Fine-tuning GPT2 Family (Small to XL), How should hyperparameters and generation criteria change?

Hello everyone,

I’m working on a project that includes finetuning the entire GPT2 family (from small to XL) on ~3000 prompt completion pairs of short-ish length (around 150 characters each).

So far, with the same hyperparameters, I am observing much more coherent language generation for my fine-tuning task with GPT2 small in comparison to GPT2XL. Also viewing train loss and eval loss gives no indication of overfitting. I figure that this has to be a function of my training (or sampling) process.
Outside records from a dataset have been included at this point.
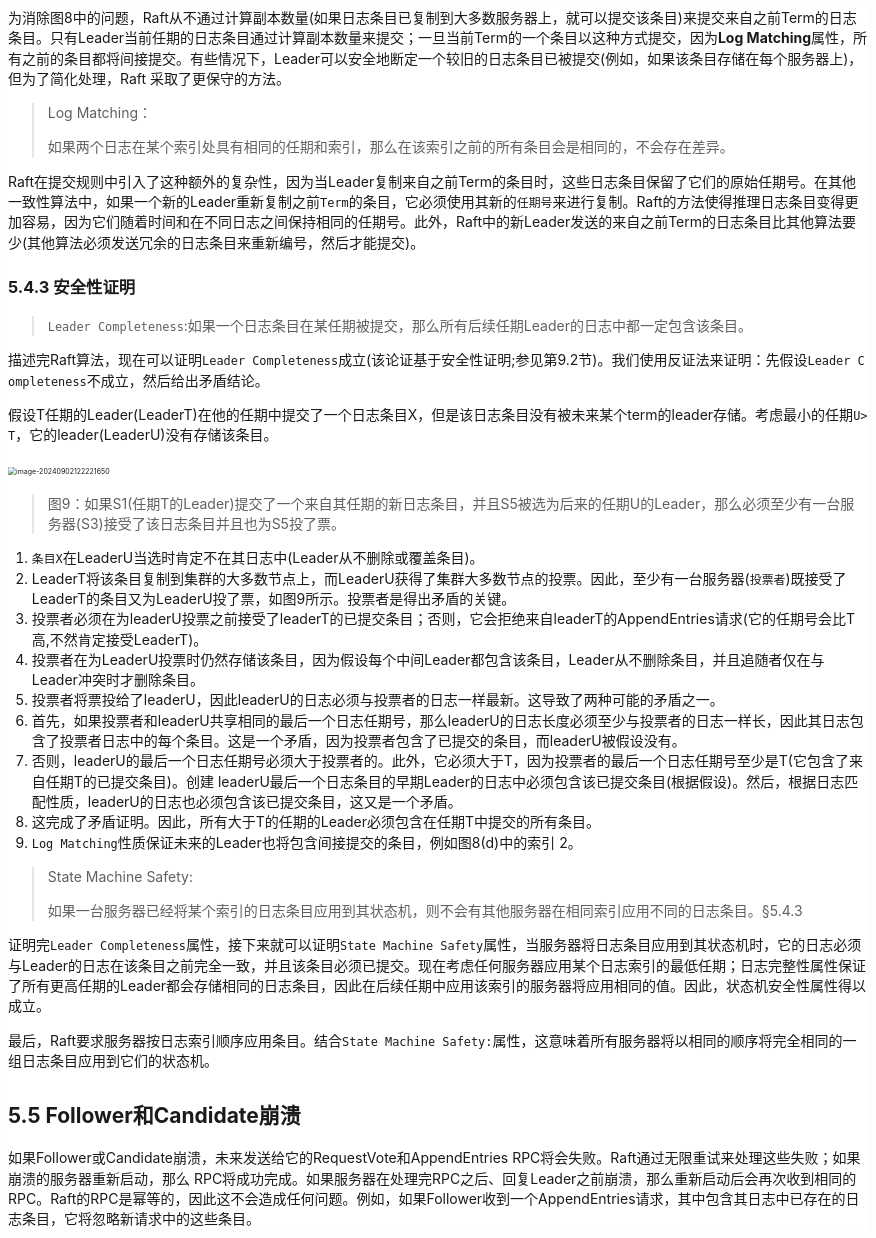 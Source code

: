 为消除图8中的问题，Raft从不通过计算副本数量(如果日志条目已复制到大多数服务器上，就可以提交该条目)来提交来自之前Term的日志条目。只有Leader当前任期的日志条目通过计算副本数量来提交；一旦当前Term的一个条目以这种方式提交，因为**Log Matching**属性，所有之前的条目都将间接提交。有些情况下，Leader可以安全地断定一个较旧的日志条目已被提交(例如，如果该条目存储在每个服务器上)，但为了简化处理，Raft 采取了更保守的方法。

>Log Matching：
>
>如果两个日志在某个索引处具有相同的任期和索引，那么在该索引之前的所有条目会是相同的，不会存在差异。

Raft在提交规则中引入了这种额外的复杂性，因为当Leader复制来自之前Term的条目时，这些日志条目保留了它们的原始任期号。在其他一致性算法中，如果一个新的Leader重新复制之前`Term`的条目，它必须使用其新的`任期号`来进行复制。Raft的方法使得推理日志条目变得更加容易，因为它们随着时间和在不同日志之间保持相同的任期号。此外，Raft中的新Leader发送的来自之前Term的日志条目比其他算法要少(其他算法必须发送冗余的日志条目来重新编号，然后才能提交)。

### 5.4.3 安全性证明

> `Leader Completeness`:如果一个日志条目在某任期被提交，那么所有后续任期Leader的日志中都一定包含该条目。

描述完Raft算法，现在可以证明`Leader Completeness`成立(该论证基于安全性证明;参见第9.2节)。我们使用反证法来证明：先假设`Leader Completeness`不成立，然后给出矛盾结论。

假设T任期的Leader(LeaderT)在他的任期中提交了一个日志条目X，但是该日志条目没有被未来某个term的leader存储。考虑最小的任期`U>T`，它的leader(LeaderU)没有存储该条目。

<img src="http://pic-save-fury.oss-cn-shanghai.aliyuncs.com/uPic/image-20240902122221650.png" alt="image-20240902122221650" style="zoom:50%;" />

> 图9：如果S1(任期T的Leader)提交了一个来自其任期的新日志条目，并且S5被选为后来的任期U的Leader，那么必须至少有一台服务器(S3)接受了该日志条目并且也为S5投了票。

1. `条目X`在LeaderU当选时肯定不在其日志中(Leader从不删除或覆盖条目)。
2. LeaderT将该条目复制到集群的大多数节点上，而LeaderU获得了集群大多数节点的投票。因此，至少有一台服务器(`投票者`)既接受了LeaderT的条目又为LeaderU投了票，如图9所示。投票者是得出矛盾的关键。
3. 投票者必须在为leaderU投票之前接受了leaderT的已提交条目；否则，它会拒绝来自leaderT的AppendEntries请求(它的任期号会比T高,不然肯定接受LeaderT)。
4. 投票者在为LeaderU投票时仍然存储该条目，因为假设每个中间Leader都包含该条目，Leader从不删除条目，并且追随者仅在与Leader冲突时才删除条目。
5. 投票者将票投给了leaderU，因此leaderU的日志必须与投票者的日志一样最新。这导致了两种可能的矛盾之一。
6. 首先，如果投票者和leaderU共享相同的最后一个日志任期号，那么leaderU的日志长度必须至少与投票者的日志一样长，因此其日志包含了投票者日志中的每个条目。这是一个矛盾，因为投票者包含了已提交的条目，而leaderU被假设没有。
7. 否则，leaderU的最后一个日志任期号必须大于投票者的。此外，它必须大于T，因为投票者的最后一个日志任期号至少是T(它包含了来自任期T的已提交条目)。创建 leaderU最后一个日志条目的早期Leader的日志中必须包含该已提交条目(根据假设)。然后，根据日志匹配性质，leaderU的日志也必须包含该已提交条目，这又是一个矛盾。
8. 这完成了矛盾证明。因此，所有大于T的任期的Leader必须包含在任期T中提交的所有条目。
9. `Log Matching`性质保证未来的Leader也将包含间接提交的条目，例如图8(d)中的索引 2。

> State Machine Safety: 
>
> 如果一台服务器已经将某个索引的日志条目应用到其状态机，则不会有其他服务器在相同索引应用不同的日志条目。§5.4.3
>

证明完`Leader Completeness`属性，接下来就可以证明`State Machine Safety`属性，当服务器将日志条目应用到其状态机时，它的日志必须与Leader的日志在该条目之前完全一致，并且该条目必须已提交。现在考虑任何服务器应用某个日志索引的最低任期；日志完整性属性保证了所有更高任期的Leader都会存储相同的日志条目，因此在后续任期中应用该索引的服务器将应用相同的值。因此，状态机安全性属性得以成立。

最后，Raft要求服务器按日志索引顺序应用条目。结合`State Machine Safety:`属性，这意味着所有服务器将以相同的顺序将完全相同的一组日志条目应用到它们的状态机。

## 5.5 Follower和Candidate崩溃



如果Follower或Candidate崩溃，未来发送给它的RequestVote和AppendEntries RPC将会失败。Raft通过无限重试来处理这些失败；如果崩溃的服务器重新启动，那么 RPC将成功完成。如果服务器在处理完RPC之后、回复Leader之前崩溃，那么重新启动后会再次收到相同的RPC。Raft的RPC是幂等的，因此这不会造成任何问题。例如，如果Follower收到一个AppendEntries请求，其中包含其日志中已存在的日志条目，它将忽略新请求中的这些条目。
Could anybody give me some intuition on why a larger model might perform worse with the same hyperparameters and how I should vary hyperparameters, training process or generation criteria as I increase model size?

My hyperparameters:

  • epochs: 7 (but with early stopping)
  • early_stopping_patience: 10 (on eval_loss)
  • bf16: true
  • learning_rate: 0.0003
  • epsilon (1e-7) for AdamW
  • batch_size: 1 (eval and train)
  • weight_decay: 0.01

My sampling/generation criteria:

  • max_length: 300
  • temperature: 0.6
  • repetition_penalty: 1.1
  • top_k: 100
  • top_p: 1

My intuition here is epochs play a major role. Would it be fair to assume a smaller model needs more instruction (and thus more epochs?). I think that my larger model (GPT2XL) might only need 2 or 3 epochs since it has better language generation from its original pre-trained self than GPT2-small. That being said the train/eval curves do not tell that story.

Thanks in advance!
Andrew